**Task instructions:**
Wherever a line in the records below contains "both", copy that line.

[Stored data entries]

================

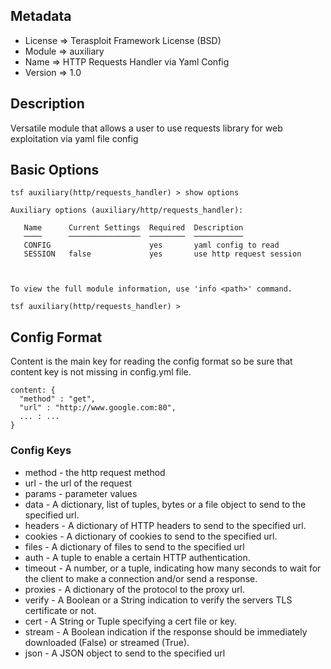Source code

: ## Metadata
- License => Terasploit Framework License (BSD)
- Module => auxiliary
- Name => HTTP Requests Handler via Yaml Config
- Version => 1.0

## Description
Versatile module that allows a user to use requests library for web exploitation via yaml file config

## Basic Options
```
tsf auxiliary(http/requests_handler) > show options

Auxiliary options (auxiliary/http/requests_handler):

   Name      Current Settings  Required  Description
   ────      ────────────────  ────────  ───────────
   CONFIG                      yes       yaml config to read
   SESSION   false             yes       use http request session



To view the full module information, use 'info <path>' command.

tsf auxiliary(http/requests_handler) >
```

## Config Format
Content is the main key for reading the config format so be sure that content key is not missing in config.yml file.
```
content: {
  "method" : "get",
  "url" : "http://www.google.com:80",
  ... : ...
}
```
### Config Keys
- method - the http request method
- url - the url of the request
- params - parameter values
- data - A dictionary, list of tuples, bytes or a file object to send to the specified url.
- headers - A dictionary of HTTP headers to send to the specified url.
- cookies - A dictionary of cookies to send to the specified url.
- files - A dictionary of files to send to the specified url
- auth - A tuple to enable a certain HTTP authentication.
- timeout - A number, or a tuple, indicating how many seconds to wait for the client to make a connection and/or send a response.
- proxies - A dictionary of the protocol to the proxy url.
- verify - A Boolean or a String indication to verify the servers TLS certificate or not.
- cert - A String or Tuple specifying a cert file or key.
- stream - A Boolean indication if the response should be immediately downloaded (False) or streamed (True).
- json - A JSON object to send to the specified url
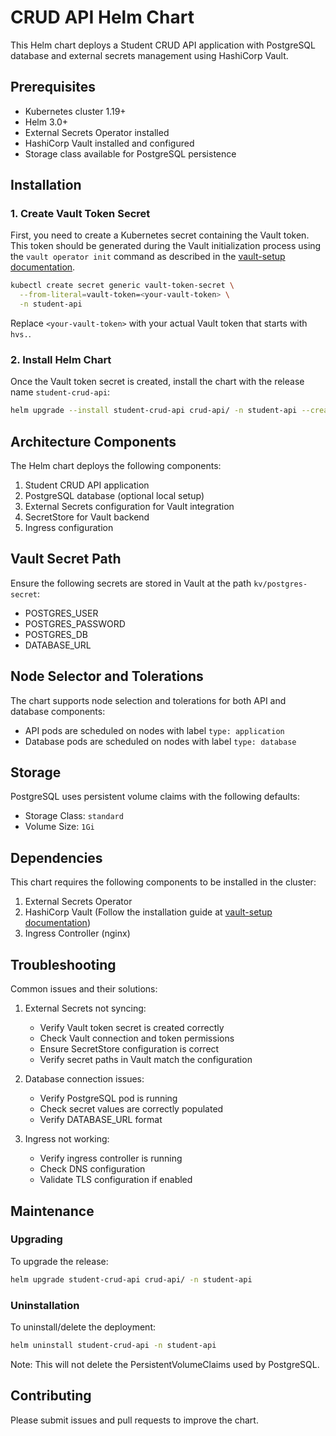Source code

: 

# CRUD API Helm Chart

This Helm chart deploys a Student CRUD API application with PostgreSQL database and external secrets management using HashiCorp Vault.

## Prerequisites

- Kubernetes cluster 1.19+
- Helm 3.0+
- External Secrets Operator installed
- HashiCorp Vault installed and configured
- Storage class available for PostgreSQL persistence

## Installation

### 1. Create Vault Token Secret

First, you need to create a Kubernetes secret containing the Vault token. This token should be generated during the Vault initialization process using the `vault operator init` command as described in the [vault-setup documentation](https://github.com/akshat5302/one2n-sre-bootcamp/blob/main/charts/vault/README.md#installation).

```bash
kubectl create secret generic vault-token-secret \
  --from-literal=vault-token=<your-vault-token> \
  -n student-api
```

Replace `<your-vault-token>` with your actual Vault token that starts with `hvs.`.

### 2. Install Helm Chart

Once the Vault token secret is created, install the chart with the release name `student-crud-api`:

```bash
helm upgrade --install student-crud-api crud-api/ -n student-api --create-namespace
```

## Architecture Components

The Helm chart deploys the following components:

1. Student CRUD API application
2. PostgreSQL database (optional local setup)
3. External Secrets configuration for Vault integration
4. SecretStore for Vault backend
5. Ingress configuration




## Vault Secret Path

Ensure the following secrets are stored in Vault at the path `kv/postgres-secret`:
- POSTGRES_USER
- POSTGRES_PASSWORD
- POSTGRES_DB
- DATABASE_URL

## Node Selector and Tolerations

The chart supports node selection and tolerations for both API and database components:

- API pods are scheduled on nodes with label `type: application`
- Database pods are scheduled on nodes with label `type: database`

## Storage

PostgreSQL uses persistent volume claims with the following defaults:
- Storage Class: `standard`
- Volume Size: `1Gi`

## Dependencies

This chart requires the following components to be installed in the cluster:

1. External Secrets Operator
2. HashiCorp Vault (Follow the installation guide at [vault-setup documentation](https://github.com/akshat5302/one2n-sre-bootcamp/blob/main/charts/vault/README.md#installation))
3. Ingress Controller (nginx)

## Troubleshooting

Common issues and their solutions:

1. External Secrets not syncing:
   - Verify Vault token secret is created correctly
   - Check Vault connection and token permissions
   - Ensure SecretStore configuration is correct
   - Verify secret paths in Vault match the configuration

2. Database connection issues:
   - Verify PostgreSQL pod is running
   - Check secret values are correctly populated
   - Verify DATABASE_URL format

3. Ingress not working:
   - Verify ingress controller is running
   - Check DNS configuration
   - Validate TLS configuration if enabled

## Maintenance

### Upgrading

To upgrade the release:

```bash
helm upgrade student-crud-api crud-api/ -n student-api
```

### Uninstallation

To uninstall/delete the deployment:

```bash
helm uninstall student-crud-api -n student-api
```

Note: This will not delete the PersistentVolumeClaims used by PostgreSQL.

## Contributing

Please submit issues and pull requests to improve the chart.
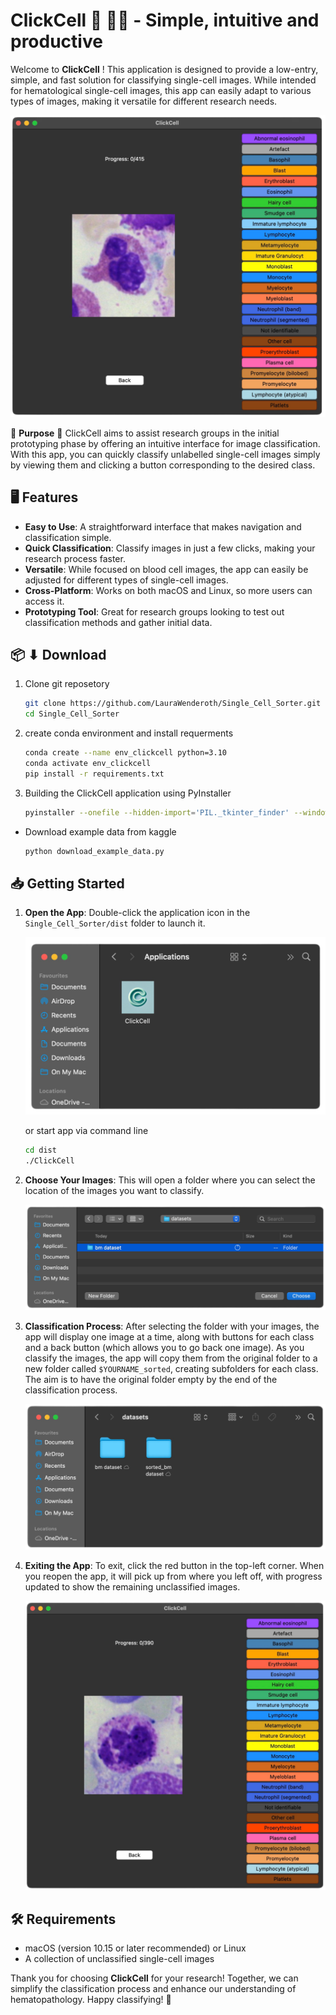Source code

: # ClickCell 🦠 📸🧬 - Simple, intuitive and productive

Welcome to **ClickCell** ! This application is designed to provide a low-entry, simple, and fast solution for classifying single-cell images. While intended for hematological single-cell images, this app can easily adapt to various types of images, making it versatile for different research needs.

![CellSorter Application Screenshot](/images/ClickCell.png)

🚀 **Purpose** 🚀 ClickCell aims to assist research groups in the initial prototyping phase by offering an intuitive interface for image classification. With this app, you can quickly classify unlabelled single-cell images simply by viewing them and clicking a button corresponding to the desired class.

## 🖥️ Features

- **Easy to Use**: A straightforward interface that makes navigation and classification simple.
- **Quick Classification**: Classify images in just a few clicks, making your research process faster.
- **Versatile**: While focused on blood cell images, the app can easily be adjusted for different types of single-cell images.
- **Cross-Platform**: Works on both macOS and Linux, so more users can access it.
- **Prototyping Tool**: Great for research groups looking to test out classification methods and gather initial data.

## 📦 ⬇  Download

1. Clone git reposetory

    ```bash
    git clone https://github.com/LauraWenderoth/Single_Cell_Sorter.git
    cd Single_Cell_Sorter
    ```

2. create conda environment and install requerments

    ```bash
    conda create --name env_clickcell python=3.10
    conda activate env_clickcell
    pip install -r requirements.txt
    ```

3. Building the ClickCell application using PyInstaller

    ```bash
    pyinstaller --onefile --hidden-import='PIL._tkinter_finder' --windowed --icon=icon.ico ClickCell.py
    ```

- Download example data from kaggle

    ```bash
    python download_example_data.py
    ```

## 📥 Getting Started

1. **Open the App**: Double-click the application icon in the ``Single_Cell_Sorter/dist`` folder to launch it.  

    ![CellSorter Application Screenshot](/images/open_app.png)

    or start app via command line

    ```bash
    cd dist
    ./ClickCell
    ```

3. **Choose Your Images**: This will open a folder where you can select the location of the images you want to classify.

    ![CellSorter Folder Select](/images/select.png)

4. **Classification Process**: After selecting the folder with your images, the app will display one image at a time, along with buttons for each class and a back button (which allows you to go back one image). As you classify the images, the app will copy them from the original folder to a new folder called `$YOURNAME_sorted`, creating subfolders for each class. The aim is to have the original folder empty by the end of the classification process.

    ![Sorted](/images/sorted_folder.png)

5. **Exiting the App**: To exit, click the red button in the top-left corner. When you reopen the app, it will pick up from where you left off, with progress updated to show the remaining unclassified images.

    ![Sorted](/images/adjustedCLickcell.png)

## 🛠️ Requirements

- macOS (version 10.15 or later recommended) or Linux
- A collection of unclassified single-cell images

Thank you for choosing **ClickCell** for your research! Together, we can simplify the classification process and enhance our understanding of hematopathology. Happy classifying! 🎉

================

**Your solution:**
The chart supports node selection and tolerations for both API and database components:
- **Cross-Platform**: Works on both macOS and Linux, so more users can access it.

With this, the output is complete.